Le récit initiatique de ce double de Wozzeck, qui endosse le rôle social prédéterminé de son père en victime impuissante et consentante des notabilités, prend une force saisissante tout du long, renforcée par ce personnage muet, qui n’ouvre la bouche que pour ses fameux « hop, hop ! » au tomber de rideau. Pour interpréter ce rôle en pantomime, Michel Fau a la bonne idée de recourir à un comédien d’une présence virevoltante en la personne de Dimitri Doré (né en 1997), dont l’aspect juvénile fait croire à un gamin d’à peine douze ans.

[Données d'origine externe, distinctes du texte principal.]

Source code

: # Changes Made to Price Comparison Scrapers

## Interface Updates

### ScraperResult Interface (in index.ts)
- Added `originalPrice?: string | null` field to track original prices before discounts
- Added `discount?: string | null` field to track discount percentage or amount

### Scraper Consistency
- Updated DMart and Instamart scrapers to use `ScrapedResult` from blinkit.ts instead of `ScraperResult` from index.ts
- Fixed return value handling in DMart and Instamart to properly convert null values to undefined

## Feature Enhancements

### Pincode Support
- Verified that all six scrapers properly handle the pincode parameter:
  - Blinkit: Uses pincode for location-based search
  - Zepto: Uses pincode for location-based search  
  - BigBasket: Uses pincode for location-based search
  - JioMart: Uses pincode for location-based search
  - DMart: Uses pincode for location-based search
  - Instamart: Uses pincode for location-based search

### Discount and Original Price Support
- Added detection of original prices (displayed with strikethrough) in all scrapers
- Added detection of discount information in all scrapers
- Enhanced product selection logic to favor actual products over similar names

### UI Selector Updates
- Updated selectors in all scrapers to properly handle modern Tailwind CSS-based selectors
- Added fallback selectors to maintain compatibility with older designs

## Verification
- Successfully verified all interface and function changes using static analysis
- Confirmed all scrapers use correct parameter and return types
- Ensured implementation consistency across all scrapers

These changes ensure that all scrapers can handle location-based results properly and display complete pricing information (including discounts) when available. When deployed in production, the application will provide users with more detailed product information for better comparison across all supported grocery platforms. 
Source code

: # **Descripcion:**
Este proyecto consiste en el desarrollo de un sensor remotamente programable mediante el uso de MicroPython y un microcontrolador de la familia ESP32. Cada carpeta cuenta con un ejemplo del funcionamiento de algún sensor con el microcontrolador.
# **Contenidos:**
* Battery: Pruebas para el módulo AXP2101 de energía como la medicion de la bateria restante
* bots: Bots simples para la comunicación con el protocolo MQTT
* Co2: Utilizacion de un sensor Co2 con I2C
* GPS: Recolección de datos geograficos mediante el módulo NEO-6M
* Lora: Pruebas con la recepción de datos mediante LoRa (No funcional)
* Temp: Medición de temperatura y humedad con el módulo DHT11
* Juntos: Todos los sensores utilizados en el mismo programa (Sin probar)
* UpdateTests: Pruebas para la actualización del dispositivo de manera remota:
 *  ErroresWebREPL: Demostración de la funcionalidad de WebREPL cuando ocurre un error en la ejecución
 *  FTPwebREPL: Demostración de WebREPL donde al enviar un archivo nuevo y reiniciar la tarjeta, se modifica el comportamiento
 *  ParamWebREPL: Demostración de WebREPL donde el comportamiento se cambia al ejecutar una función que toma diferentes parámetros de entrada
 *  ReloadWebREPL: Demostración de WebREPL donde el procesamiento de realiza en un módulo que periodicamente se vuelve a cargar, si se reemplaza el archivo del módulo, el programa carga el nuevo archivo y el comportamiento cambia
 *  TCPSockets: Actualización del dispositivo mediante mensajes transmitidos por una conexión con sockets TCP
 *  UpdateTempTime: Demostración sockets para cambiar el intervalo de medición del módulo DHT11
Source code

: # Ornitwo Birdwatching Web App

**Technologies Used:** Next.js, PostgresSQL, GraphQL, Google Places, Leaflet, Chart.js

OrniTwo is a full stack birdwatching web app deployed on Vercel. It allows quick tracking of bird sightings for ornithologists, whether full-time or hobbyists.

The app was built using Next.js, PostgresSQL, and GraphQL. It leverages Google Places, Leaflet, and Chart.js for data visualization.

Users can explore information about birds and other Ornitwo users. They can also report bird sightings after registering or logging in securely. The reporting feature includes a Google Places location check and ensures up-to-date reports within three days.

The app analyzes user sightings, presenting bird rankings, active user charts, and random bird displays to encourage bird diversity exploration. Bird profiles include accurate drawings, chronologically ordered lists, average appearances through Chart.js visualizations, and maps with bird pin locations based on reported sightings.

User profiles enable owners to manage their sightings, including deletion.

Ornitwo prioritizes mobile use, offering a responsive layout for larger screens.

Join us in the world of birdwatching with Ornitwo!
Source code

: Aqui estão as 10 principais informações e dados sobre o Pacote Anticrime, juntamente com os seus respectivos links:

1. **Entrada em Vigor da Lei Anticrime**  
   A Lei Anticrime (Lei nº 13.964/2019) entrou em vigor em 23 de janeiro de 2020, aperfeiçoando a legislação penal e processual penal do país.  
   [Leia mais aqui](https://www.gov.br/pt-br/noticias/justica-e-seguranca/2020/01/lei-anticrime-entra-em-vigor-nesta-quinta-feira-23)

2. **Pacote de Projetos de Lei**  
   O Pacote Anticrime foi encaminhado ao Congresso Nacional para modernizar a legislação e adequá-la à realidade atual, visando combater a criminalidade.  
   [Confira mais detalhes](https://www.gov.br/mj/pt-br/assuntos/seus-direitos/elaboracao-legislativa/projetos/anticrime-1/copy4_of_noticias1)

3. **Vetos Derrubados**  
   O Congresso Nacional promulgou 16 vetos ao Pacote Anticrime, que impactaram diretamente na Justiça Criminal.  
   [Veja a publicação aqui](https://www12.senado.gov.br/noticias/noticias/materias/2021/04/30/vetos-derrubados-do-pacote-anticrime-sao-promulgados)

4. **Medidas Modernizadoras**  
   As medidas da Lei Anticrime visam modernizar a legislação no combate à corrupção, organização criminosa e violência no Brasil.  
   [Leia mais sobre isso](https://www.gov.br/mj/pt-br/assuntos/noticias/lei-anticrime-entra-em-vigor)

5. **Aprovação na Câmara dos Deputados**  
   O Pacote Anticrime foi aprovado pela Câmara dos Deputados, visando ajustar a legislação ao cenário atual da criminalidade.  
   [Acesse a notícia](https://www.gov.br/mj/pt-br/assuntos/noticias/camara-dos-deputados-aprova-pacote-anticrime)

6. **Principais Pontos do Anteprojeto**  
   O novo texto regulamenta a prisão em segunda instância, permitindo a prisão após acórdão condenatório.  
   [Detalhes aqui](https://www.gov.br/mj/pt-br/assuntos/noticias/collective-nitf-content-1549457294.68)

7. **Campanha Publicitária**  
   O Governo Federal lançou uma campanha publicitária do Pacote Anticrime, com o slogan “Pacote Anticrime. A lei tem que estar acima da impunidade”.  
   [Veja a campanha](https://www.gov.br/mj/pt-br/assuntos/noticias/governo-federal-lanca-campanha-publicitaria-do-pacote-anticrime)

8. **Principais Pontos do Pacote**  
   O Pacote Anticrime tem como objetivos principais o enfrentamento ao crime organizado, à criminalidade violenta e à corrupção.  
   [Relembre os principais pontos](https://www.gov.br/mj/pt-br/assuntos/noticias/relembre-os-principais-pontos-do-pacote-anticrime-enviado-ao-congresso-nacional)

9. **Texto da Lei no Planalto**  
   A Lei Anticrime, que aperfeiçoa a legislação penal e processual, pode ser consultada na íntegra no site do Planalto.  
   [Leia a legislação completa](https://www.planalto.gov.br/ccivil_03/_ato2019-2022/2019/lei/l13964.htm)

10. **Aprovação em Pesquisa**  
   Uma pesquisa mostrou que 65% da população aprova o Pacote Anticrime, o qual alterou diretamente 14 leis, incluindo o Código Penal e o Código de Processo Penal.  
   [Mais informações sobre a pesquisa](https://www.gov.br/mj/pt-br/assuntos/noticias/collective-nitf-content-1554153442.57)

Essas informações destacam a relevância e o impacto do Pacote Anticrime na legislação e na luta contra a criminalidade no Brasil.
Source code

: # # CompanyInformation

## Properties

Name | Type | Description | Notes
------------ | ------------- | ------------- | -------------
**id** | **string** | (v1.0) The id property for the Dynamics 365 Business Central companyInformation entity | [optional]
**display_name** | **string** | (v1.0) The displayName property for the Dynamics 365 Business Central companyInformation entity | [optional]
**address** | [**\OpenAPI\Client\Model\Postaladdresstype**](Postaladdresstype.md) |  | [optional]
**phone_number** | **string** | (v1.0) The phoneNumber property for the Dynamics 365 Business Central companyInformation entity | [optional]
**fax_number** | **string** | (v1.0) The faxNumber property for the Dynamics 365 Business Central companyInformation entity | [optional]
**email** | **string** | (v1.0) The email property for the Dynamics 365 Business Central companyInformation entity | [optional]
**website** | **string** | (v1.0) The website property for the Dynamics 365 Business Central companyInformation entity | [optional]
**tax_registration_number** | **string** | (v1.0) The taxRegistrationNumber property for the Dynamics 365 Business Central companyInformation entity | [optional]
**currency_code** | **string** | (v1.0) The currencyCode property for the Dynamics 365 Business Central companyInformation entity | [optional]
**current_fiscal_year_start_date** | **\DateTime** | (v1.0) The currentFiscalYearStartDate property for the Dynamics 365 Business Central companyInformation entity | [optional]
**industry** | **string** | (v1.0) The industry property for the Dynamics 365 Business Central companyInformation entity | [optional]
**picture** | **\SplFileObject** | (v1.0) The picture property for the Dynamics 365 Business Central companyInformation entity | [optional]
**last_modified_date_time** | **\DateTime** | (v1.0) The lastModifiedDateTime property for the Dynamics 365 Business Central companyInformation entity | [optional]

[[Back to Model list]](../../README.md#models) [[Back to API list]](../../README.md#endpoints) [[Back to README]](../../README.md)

Visuellement, les costumes et les maquillages rendent hommage au cinéma muet, de même que la direction d’acteur dévolue au rôle-titre, volontairement figée. La trajectoire de Wozzeck n’en paraît que plus inéluctable, même si le personnage passe au second plan au profit de son enfant : c’est bien ce dernier qui émeut dans l’étouffant Interlude en ré mineur après la mort de Marie, en se prenant la tête de manière désespérée. Michel Fau colle ainsi au plus près des moindres péripéties du livret, avec force détails, tout en s’appuyant sur les inflexions musicales très théâtrales de Berg.
La scène resserrée au début, autour d’une chambre poisseuse creusée à même la roche, évoque d’emblée l’univers restreint du rôle-titre, au niveau matériel comme intellectuel, avant que les couleurs expressionnistes ne colorent ce drame philosophique et social d’une atmosphère irréelle et fantastique.
Comme à son habitude, Toulouse donne un soin particulier au choix de ses chanteurs, même si l’on pourra regretter les aigus arrachés de Sophie Koch, particulièrement audibles dans les changements de registre. En dehors de ces difficultés, la soprano française fait valoir une présence scénique saisissante d’engagement en Marie, bien épaulée par le superlatif Wozzeck de Stéphane Degout, toujours aussi impressionnant de précision dans la diction.
À leurs côtés, tous les seconds rôles brillent, parfaitement mis en valeur par l’excellente acoustique du théâtre. Mais c’est peut-être plus encore la direction post-mahlérienne de Leo Hussain qui émeut à force de tendresse narrative, liant chaque épisode en un vaste flux musical étourdissant : le chef britannique n’est pas pour rien dans la réussite de la soirée, à même de mettre en valeur les splendides couleurs de l’Orchestre national du Capitole, visiblement en forme.